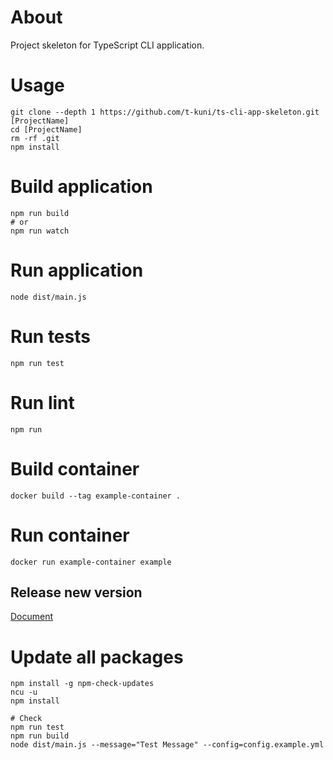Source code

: # About

Project skeleton for TypeScript CLI application.

# Usage

```
git clone --depth 1 https://github.com/t-kuni/ts-cli-app-skeleton.git [ProjectName]
cd [ProjectName]
rm -rf .git 
npm install
```

# Build application

```
npm run build
# or
npm run watch
```

# Run application

```
node dist/main.js
```

# Run tests

```
npm run test
```

# Run lint

```
npm run 
```

# Build container

```
docker build --tag example-container .
```

# Run container

```
docker run example-container example
```

## Release new version

[Document](https://gist.github.com/t-kuni/3d0a5cc86ab63cab3188160f5535afc0#%E6%96%B0%E3%81%97%E3%81%84%E3%83%90%E3%83%BC%E3%82%B8%E3%83%A7%E3%83%B3%E3%82%92%E6%8E%A1%E7%95%AA%E3%81%99%E3%82%8B)

# Update all packages

```
npm install -g npm-check-updates
ncu -u
npm install

# Check
npm run test
npm run build
node dist/main.js --message="Test Message" --config=config.example.yml
```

### [Task to carry out]
Print the records again exactly. Skip every picture.

### [Written reply]
Source code

: # About

Project skeleton for TypeScript CLI application.

# Usage

```
git clone --depth 1 https://github.com/t-kuni/ts-cli-app-skeleton.git [ProjectName]
cd [ProjectName]
rm -rf .git 
npm install
```

# Build application

```
npm run build
# or
npm run watch
```

# Run application

```
node dist/main.js
```

# Run tests

```
npm run test
```

# Run lint

```
npm run 
```

# Build container

```
docker build --tag example-container .
```

# Run container

```
docker run example-container example
```

## Release new version

[Document](https://gist.github.com/t-kuni/3d0a5cc86ab63cab3188160f5535afc0#%E6%96%B0%E3%81%97%E3%81%84%E3%83%90%E3%83%BC%E3%82%B8%E3%83%A7%E3%83%B3%E3%82%92%E6%8E%A1%E7%95%AA%E3%81%99%E3%82%8B)

# Update all packages

```
npm install -g npm-check-updates
ncu -u
npm install

# Check
npm run test
npm run build
node dist/main.js --message="Test Message" --config=config.example.yml
```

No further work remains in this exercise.